Photographs — Alex Waterhouse-Hayward

Dyslexia can be a problem when one of my subjects that I photographed in my studio sometime in the 90s was named Michelle Renee or was it Renee Michelle?

She came to one of our Thursday lunches (writers, illustrators, photographers, journalists, editors) and somehow I asked her to pose for me.

With the advent of digital photography, where a photographer might take scads of pictures, can one tell the progression of a session? Here you can.

I shot 28 photographs of Michelle Renee. And here is the explanation for the scanned contact sheets. At the time one could buy 120 film (10 shots) or twice as long 220 (20 shots). Because only 9 shots would fit on an 8x10 sheet of b+w paper sometimes I would not take that tenth shot and sometimes I did. With 220 film you could fit 18 shots in two contacts and perhaps sometimes I was disposed to put the other two by themselves on a separate sheet. The progression is in this order. The first picture above right on the contact is always the first. The last at the bottom left is the last. But in contact number four it is reversed. The last two pictures show Renee (Michelle?) weating a hat.

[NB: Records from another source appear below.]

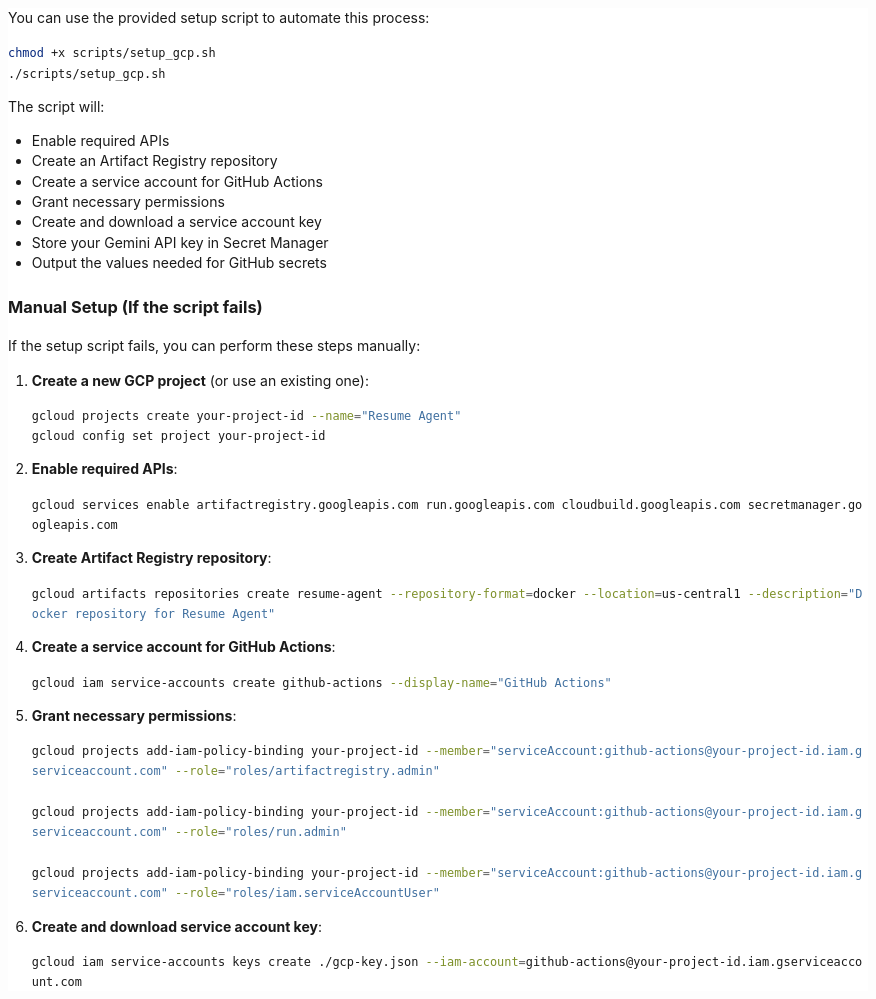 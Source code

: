 You can use the provided setup script to automate this process:

```bash
chmod +x scripts/setup_gcp.sh
./scripts/setup_gcp.sh
```

The script will:
- Enable required APIs
- Create an Artifact Registry repository
- Create a service account for GitHub Actions
- Grant necessary permissions
- Create and download a service account key
- Store your Gemini API key in Secret Manager
- Output the values needed for GitHub secrets

### Manual Setup (If the script fails)

If the setup script fails, you can perform these steps manually:

1. **Create a new GCP project** (or use an existing one):
   ```bash
   gcloud projects create your-project-id --name="Resume Agent"
   gcloud config set project your-project-id
   ```

2. **Enable required APIs**:
   ```bash
   gcloud services enable artifactregistry.googleapis.com run.googleapis.com cloudbuild.googleapis.com secretmanager.googleapis.com
   ```

3. **Create Artifact Registry repository**:
   ```bash
   gcloud artifacts repositories create resume-agent --repository-format=docker --location=us-central1 --description="Docker repository for Resume Agent"
   ```

4. **Create a service account for GitHub Actions**:
   ```bash
   gcloud iam service-accounts create github-actions --display-name="GitHub Actions"
   ```

5. **Grant necessary permissions**:
   ```bash
   gcloud projects add-iam-policy-binding your-project-id --member="serviceAccount:github-actions@your-project-id.iam.gserviceaccount.com" --role="roles/artifactregistry.admin"
   
   gcloud projects add-iam-policy-binding your-project-id --member="serviceAccount:github-actions@your-project-id.iam.gserviceaccount.com" --role="roles/run.admin"
   
   gcloud projects add-iam-policy-binding your-project-id --member="serviceAccount:github-actions@your-project-id.iam.gserviceaccount.com" --role="roles/iam.serviceAccountUser"
   ```

6. **Create and download service account key**:
   ```bash
   gcloud iam service-accounts keys create ./gcp-key.json --iam-account=github-actions@your-project-id.iam.gserviceaccount.com
   ```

Here you can see the progression from the first photograph (perhaps she had done some preliminary makeup but it seems that by the second exposure I asked her to look in my direction. I snapped the shutter (a slow one as I was using available light (the light coming from the windows of my large studio and in the other shots I used one flash inside a medium sized softbox.) and you can see that either she moved or my camera did. I still like this exposure to illustrate this blog as it does represent the first portrait I took of this unusually beautiful woman. The photograph is hard, almost brutal. I like it.

In those days I was careful about putting my cards on the table before shooting. Surely I must have asked her to pose undraped. But was I too shy? Or did I ask and she turned me down? I am glad that I can show here the whole range of the session without having to censor any of them.

And note that well before then I had learned to crop with my 6x7cm format camera in the camera and not in the darkroom. The great advantage of the Mamiya (I own three) is that the back revolves for vertical and horizontal shots. The backs came in two types. There were the ones that accepted 120 film and the ones for the longer 220. I have retired the 220 backs as I believe that 220 film will not return.